Reproducing Music; a discussion with Robert Moss
written by Brian Punt


Robert Moss has been composing and producing music for over twenty-five years. His first commercial success was producing "See You In Spain", the hit song that established the Cockroaches (now The Wiggles). He has created the music for many high-profile national advertising campaigns and his screen composition work has won him numerous awards.

I caught up with him recently and as our discussion unfolded it came to reveal a musician, who in questioning the value of recording had been led to a stronger connection with music and a turning point in his career.

B: Robert I understand you have strong views on the whole concept of what happens to music when it's recorded.
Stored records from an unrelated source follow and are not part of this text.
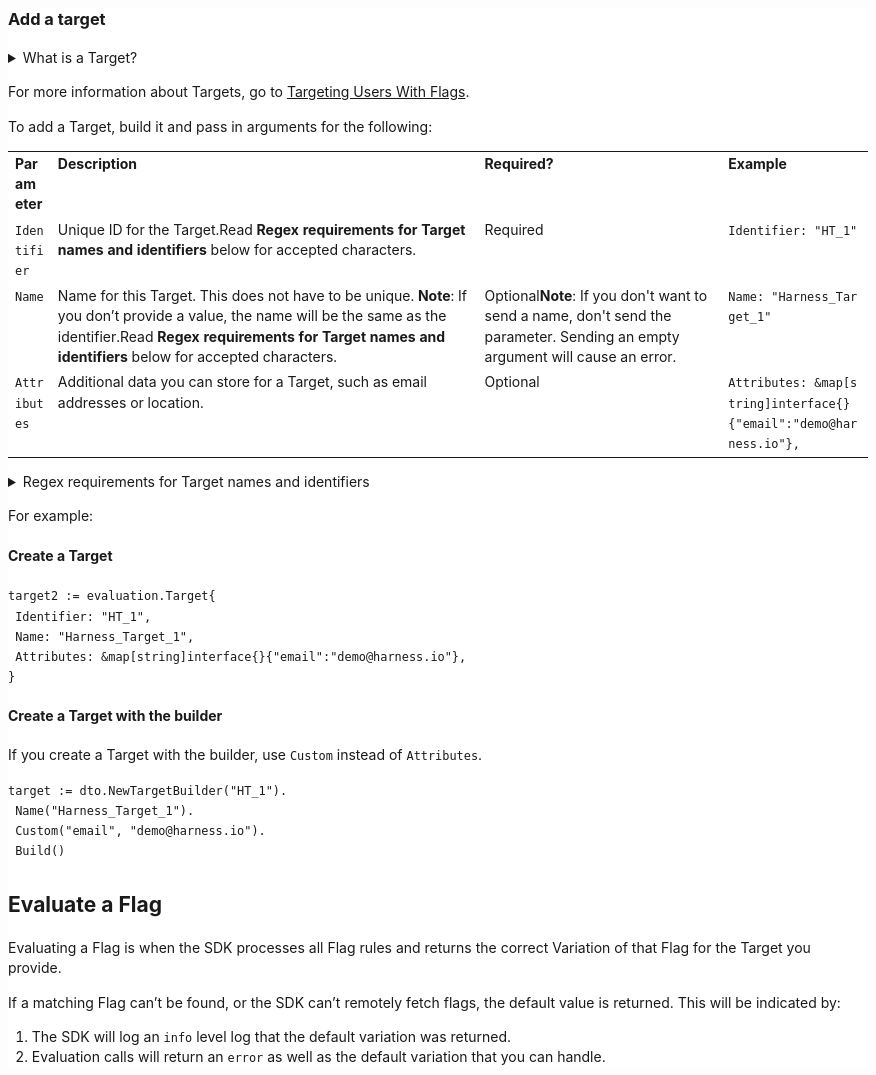 ### Add a target

<details><summary>What is a Target?</summary></details>

For more information about Targets, go to [Targeting Users With Flags](/docs/feature-flags/use-ff/ff-target-management/targeting-users-with-flags).


To add a Target, build it and pass in arguments for the following:



|  |  |  |  |
| --- | --- | --- | --- |
| **Parameter** | **Description** | **Required?** | **Example** |
| `Identifier` | Unique ID for the Target.Read **Regex requirements for Target names and identifiers** below for accepted characters. | Required | `Identifier: "HT_1"` |
| `Name` | Name for this Target. This does not have to be unique. **Note**: If you don’t provide a value, the name will be the same as the identifier.Read **Regex requirements for Target names and identifiers** below for accepted characters. | Optional**Note**: If you don't want to send a name, don't send the parameter. Sending an empty argument will cause an error. |  `Name: "Harness_Target_1"` |
| `Attributes` | Additional data you can store for a Target, such as email addresses or location. | Optional | `Attributes: &map[string]interface{}{"email":"demo@harness.io"},` |

<details><summary> Regex requirements for Target names and identifiers </summary></details>

For example:

#### Create a Target


```
target2 := evaluation.Target{  
 Identifier: "HT_1",  
 Name: "Harness_Target_1",  
 Attributes: &map[string]interface{}{"email":"demo@harness.io"},  
}
```
#### Create a Target with the builder

If you create a Target with the builder, use `Custom` instead of `Attributes`.


```
target := dto.NewTargetBuilder("HT_1").  
 Name("Harness_Target_1").  
 Custom("email", "demo@harness.io").  
 Build()
```
## Evaluate a Flag

Evaluating a Flag is when the SDK processes all Flag rules and returns the correct Variation of that Flag for the Target you provide. 

If a matching Flag can’t be found, or the SDK can’t remotely fetch flags, the default value is returned. This will be indicated by:

1. The SDK will log an `info` level log that the default variation was returned.
2. Evaluation calls will return an `error` as well as the default variation that you can handle.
R: A confusion arises when you compare reproduced music with live music.... I’ve had countless arguments (laughs) it’s really about the difference between two art forms. In my opinion experiencing a couple of notes played on a piano in a room is far more satisfying than listening to a tinny electronic reproduction of say, a Beethoven sonata."

B: But would you acknowledge that our ability to record and distribute music makes it more accessible?

R: Recorded music has become a distraction. Like computer games or Internet porn. Since the arrival of sampling, CD burners, MP3 and Internet file sharing, the bubble has burst. I think we've been fooled for nearly a hundred years that recorded music is you know, ' it ‘, but now that anyone can download a couple of samples from the internet, assemble them on a computer and say they wrote it, or copy any recording and send it to anybody else it's been exposed for what it is, it's lost its value and in a sense I think that's really appropriate, especially for the people that have sold us the notion of recorded music being this 'great thing,' (laughs) you know...record companies etc.

B: Could that be why the live music scene, in Sydney at least is seeming a little healthier these days... maybe people are trying to reestablish a deeper connection with music.

R: Quite possibly. A few years back I was at a Brett Whitely exhibition opening, I knew Brett, before he died obviously (laughs) and he asked me how the music was going and I said, "good" and he said, (dropping into an impression of an intense, visionary Brett Whiteley) "Music is so strange, one minute it's there and then its gone, whereas a painting, you work on it. And gradually it appears.... then it’s there forever". That made me think about the 'true event' of someone, or a group of people playing some music.... they play it, it lives in that piece of time where its being played and then its gone, whereas recorded music is a copy of an event and if you've used samples its an event that didn’t even really happen.... weird. Look that’s all just a rave and it sounds like I’m launching some bourgeois elitist argument that music can only be something that real people play on real instruments when actually (pauses), there's a whole other aspect to my talking about this and its much more real to me but maybe not so..'cool' to discuss.

B: Do it, lets go.

When I was a kid, even before I went to school, I sang and played musical instruments all the time, it was just an automatic thing. My family moved around a lot through my early life, traumatic moves for a kid, you know, being torn away from friends. So the only consistent intimacy I had was with my musical instruments...I played...I made stuff up... its what I did and I kept doing it.

> PDF download
     

When I was in my early twenties I was commissioned by a studio owner to compose and play on an ad he was working on. So there I was, having to play my stuff, you know, from myself, to sell a product and the person who commissioned me is going, "No it needs to be more like this, it needs to be more like that.... I don’t like the bass..." Suddenly I had to actually change... everything.. for a recording. At the time I had all those normal, you know, affronted feelings of - 'its a travesty against my true creativity' or something (laughs) but as I tell you now, it feels like I’m talking about not being allowed to have a relationship with an intimate friend anymore.... I’ve never said that before... I went on to make quite a bit of money, I got really good at playing what other people wanted and that took over.

B: And led to a successful career in music....

R: The point I'm trying to get to is that when I get on the whole 'real music versus recorded music thing' I now recognize it as a mask for a more intimate truth, its actually my head trying to fathom what I really need right now which is to get back the pure connection I had with music which has been severed by my relationship with commercial recording.

B: So where does that leave you career wise and what does it mean for your music these days?

R: Now I occasionally do a job for someone if they ask nicely (laughs) but most of the time I'm working in a completely different field, I'm working in the corrective services at the moment, with criminal offenders, which is really satisfying and music for me is back to where it started out which is this thing that I do in a room with whoever's there, just playing and slowly evolving something...something that's mine.. and I think there is a 'marriage potential' between those genuine relationships with music, you know..playing instruments in a room in a space.... in a moment.... and recording it... but I haven’t quite embarked on that journey yet.
Probably something I should have fuckin started doing when I was nineteen...(laughs).